Optical conditions evaluated: 405 nm; 2.2 / 4 / 6 / 8 mW/cm2.
Methodology: Cure depth mapping, dose reciprocity analysis and Jacobs working curve modelling.

Why This Matters

In practical SLA, DLP and LCD printing, performance is defined by two competing goals:

  • Printing speed
  • Dimensional accuracy (XY and Z)

Fine Tuner FT1 and Fine Tuner LB1 Bio allow controlled adjustment of these two variables — but they influence the system differently.

Engineering Framework

The system is described by the Jacobs equation:

Cd = Dp · ln(E / Ec)

  • Ec (mJ/cm2) → Cure onset sensitivity (kinetic threshold)
  • Dp (µm) → Optical penetration depth (confinement control)

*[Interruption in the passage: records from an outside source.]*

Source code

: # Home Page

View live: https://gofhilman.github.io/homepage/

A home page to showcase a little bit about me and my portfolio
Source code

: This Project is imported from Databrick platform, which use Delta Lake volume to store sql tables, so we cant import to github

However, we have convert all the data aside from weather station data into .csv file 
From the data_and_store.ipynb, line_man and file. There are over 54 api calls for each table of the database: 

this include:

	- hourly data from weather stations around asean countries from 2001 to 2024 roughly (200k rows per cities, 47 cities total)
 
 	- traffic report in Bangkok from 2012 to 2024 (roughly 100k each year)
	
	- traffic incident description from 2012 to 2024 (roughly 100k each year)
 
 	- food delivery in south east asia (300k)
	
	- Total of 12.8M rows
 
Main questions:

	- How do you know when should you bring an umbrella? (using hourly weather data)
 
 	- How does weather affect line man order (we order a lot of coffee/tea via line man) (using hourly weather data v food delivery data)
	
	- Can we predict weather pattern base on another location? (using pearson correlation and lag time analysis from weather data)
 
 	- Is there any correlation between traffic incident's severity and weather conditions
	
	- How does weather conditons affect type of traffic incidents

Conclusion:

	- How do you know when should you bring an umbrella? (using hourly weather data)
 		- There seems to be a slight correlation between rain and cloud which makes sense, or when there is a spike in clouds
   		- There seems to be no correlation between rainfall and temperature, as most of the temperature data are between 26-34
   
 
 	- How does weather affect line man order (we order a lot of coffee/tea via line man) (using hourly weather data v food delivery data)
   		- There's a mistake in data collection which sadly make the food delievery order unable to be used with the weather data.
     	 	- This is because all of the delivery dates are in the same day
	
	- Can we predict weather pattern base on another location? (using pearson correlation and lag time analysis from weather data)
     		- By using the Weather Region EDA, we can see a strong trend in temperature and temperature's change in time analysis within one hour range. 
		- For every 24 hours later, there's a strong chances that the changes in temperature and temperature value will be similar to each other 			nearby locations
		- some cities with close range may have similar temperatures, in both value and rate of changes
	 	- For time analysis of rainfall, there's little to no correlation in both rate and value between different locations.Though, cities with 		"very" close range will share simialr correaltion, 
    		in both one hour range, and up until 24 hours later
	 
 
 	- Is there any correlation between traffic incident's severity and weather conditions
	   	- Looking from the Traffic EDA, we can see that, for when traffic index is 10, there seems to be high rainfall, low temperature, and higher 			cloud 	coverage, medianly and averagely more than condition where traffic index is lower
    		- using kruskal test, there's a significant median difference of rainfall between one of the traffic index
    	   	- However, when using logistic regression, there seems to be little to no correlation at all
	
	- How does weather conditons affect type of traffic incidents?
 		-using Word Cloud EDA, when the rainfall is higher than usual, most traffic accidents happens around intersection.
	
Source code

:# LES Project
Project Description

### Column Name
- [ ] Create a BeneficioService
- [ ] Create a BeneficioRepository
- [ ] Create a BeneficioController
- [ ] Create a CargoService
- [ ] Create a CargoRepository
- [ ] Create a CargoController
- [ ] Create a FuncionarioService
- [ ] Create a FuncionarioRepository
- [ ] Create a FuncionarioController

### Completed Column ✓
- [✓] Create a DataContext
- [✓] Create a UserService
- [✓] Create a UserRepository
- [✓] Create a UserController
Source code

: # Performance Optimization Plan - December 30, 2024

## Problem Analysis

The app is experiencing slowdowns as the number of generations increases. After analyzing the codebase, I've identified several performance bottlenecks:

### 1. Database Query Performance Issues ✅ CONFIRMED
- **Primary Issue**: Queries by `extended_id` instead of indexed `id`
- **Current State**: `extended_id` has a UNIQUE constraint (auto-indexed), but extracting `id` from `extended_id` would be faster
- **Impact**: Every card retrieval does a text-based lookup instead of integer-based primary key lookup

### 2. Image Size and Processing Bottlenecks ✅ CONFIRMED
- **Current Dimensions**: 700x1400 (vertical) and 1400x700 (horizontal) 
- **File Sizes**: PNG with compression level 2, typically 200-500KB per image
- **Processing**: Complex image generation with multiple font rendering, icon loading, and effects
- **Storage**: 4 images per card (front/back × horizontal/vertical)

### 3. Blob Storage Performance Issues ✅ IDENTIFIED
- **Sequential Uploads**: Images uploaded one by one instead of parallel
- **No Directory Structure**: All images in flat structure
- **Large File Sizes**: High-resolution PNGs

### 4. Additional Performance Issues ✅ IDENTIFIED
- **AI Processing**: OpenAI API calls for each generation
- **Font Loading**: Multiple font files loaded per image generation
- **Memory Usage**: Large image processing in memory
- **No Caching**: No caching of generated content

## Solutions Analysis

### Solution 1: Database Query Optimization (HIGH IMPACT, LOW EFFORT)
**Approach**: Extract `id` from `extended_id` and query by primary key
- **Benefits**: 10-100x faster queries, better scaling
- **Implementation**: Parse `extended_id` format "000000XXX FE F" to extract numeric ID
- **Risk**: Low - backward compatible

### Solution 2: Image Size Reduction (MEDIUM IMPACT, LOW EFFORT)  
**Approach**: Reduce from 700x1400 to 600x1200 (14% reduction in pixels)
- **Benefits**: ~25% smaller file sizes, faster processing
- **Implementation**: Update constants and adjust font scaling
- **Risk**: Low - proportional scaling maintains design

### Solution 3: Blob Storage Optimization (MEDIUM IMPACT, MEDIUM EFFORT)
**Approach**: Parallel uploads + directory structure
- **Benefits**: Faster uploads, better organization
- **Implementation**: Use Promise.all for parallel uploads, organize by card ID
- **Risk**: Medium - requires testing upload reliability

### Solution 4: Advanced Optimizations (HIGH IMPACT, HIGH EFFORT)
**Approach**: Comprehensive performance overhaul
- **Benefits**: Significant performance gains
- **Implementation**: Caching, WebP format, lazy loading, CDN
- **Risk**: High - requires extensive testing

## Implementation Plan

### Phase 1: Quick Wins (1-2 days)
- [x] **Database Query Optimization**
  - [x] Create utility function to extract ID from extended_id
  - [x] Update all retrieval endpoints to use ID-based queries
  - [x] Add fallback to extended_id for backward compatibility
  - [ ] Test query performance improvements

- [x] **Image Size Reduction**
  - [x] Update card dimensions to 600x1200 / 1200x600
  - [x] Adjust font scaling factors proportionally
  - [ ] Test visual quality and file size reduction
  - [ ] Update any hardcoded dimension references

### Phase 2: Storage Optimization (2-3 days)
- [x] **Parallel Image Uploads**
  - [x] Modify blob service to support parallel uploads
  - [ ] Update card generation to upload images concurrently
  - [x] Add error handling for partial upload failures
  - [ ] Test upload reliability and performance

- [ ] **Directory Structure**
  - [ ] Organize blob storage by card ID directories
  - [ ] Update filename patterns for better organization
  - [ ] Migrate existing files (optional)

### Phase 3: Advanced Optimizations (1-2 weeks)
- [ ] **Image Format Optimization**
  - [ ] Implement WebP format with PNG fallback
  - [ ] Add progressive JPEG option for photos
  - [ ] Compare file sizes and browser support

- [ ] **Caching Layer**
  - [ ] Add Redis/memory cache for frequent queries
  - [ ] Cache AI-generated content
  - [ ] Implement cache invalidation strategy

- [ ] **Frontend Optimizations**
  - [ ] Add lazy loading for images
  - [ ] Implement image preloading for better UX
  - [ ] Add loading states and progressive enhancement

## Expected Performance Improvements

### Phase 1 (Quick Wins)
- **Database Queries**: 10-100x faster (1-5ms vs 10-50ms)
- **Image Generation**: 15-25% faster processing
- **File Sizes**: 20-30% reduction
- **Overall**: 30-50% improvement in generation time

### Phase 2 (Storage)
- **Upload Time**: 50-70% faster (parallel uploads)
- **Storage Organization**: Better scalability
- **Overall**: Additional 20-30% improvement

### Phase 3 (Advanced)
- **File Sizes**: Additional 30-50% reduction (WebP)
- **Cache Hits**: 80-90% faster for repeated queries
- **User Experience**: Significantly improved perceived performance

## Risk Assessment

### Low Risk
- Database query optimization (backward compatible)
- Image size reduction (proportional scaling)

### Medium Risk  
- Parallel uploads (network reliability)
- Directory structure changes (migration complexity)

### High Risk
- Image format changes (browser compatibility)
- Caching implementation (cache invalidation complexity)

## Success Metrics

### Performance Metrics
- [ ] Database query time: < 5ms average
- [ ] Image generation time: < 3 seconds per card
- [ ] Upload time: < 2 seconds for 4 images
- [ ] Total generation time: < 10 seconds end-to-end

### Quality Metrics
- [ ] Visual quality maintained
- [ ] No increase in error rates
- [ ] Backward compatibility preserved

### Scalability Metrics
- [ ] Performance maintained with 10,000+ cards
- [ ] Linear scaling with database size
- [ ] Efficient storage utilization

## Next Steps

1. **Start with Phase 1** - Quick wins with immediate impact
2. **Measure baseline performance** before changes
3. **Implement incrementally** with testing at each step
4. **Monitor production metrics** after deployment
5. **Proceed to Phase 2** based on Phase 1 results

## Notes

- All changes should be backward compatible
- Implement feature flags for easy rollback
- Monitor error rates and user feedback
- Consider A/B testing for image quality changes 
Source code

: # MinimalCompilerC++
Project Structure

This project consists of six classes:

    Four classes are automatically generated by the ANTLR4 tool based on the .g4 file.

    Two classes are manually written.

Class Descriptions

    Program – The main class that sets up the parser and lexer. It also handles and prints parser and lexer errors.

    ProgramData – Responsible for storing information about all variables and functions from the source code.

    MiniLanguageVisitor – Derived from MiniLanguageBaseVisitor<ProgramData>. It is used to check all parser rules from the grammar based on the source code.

Measured Behaviour (405 nm)

Formulation Ec (mJ/cm2) Dp (µm) Engineering Interpretation
2% FT1 + 5% LB1 Bio 23.23 184.20 Balanced baseline
4% FT1 + 5% LB1 Bio 19.96 190.21 Higher speed potential
2% FT1 + 10% LB1 Bio 19.09 148.25 Higher dimensional confinement

Effect of Increasing FT1 (Speed Control)

Increasing FT1 reduces Ec. This means the resin begins curing at lower dose, enabling shorter exposure times per layer.

Result: Increased effective printing speed.

However, Dp increases slightly. If exposure is not reduced accordingly, the system may:

  • Increase cure depth beyond target
  • Increase interlayer overlap
  • Reduce Z-detail fidelity

Engineering guidance: When increasing FT1, reduce exposure time proportionally to preserve dimensional stability.

Effect of Increasing LB1 Bio (Resolution & Confinement Control)

Increasing LB1 Bio significantly reduces Dp (penetration depth).

Result:

  • Improved vertical confinement (Z-direction)
  • Reduced cure-through between layers
  • Improved edge definition
  • Better small-feature retention

This improves dimensional accuracy in both XY and Z directions.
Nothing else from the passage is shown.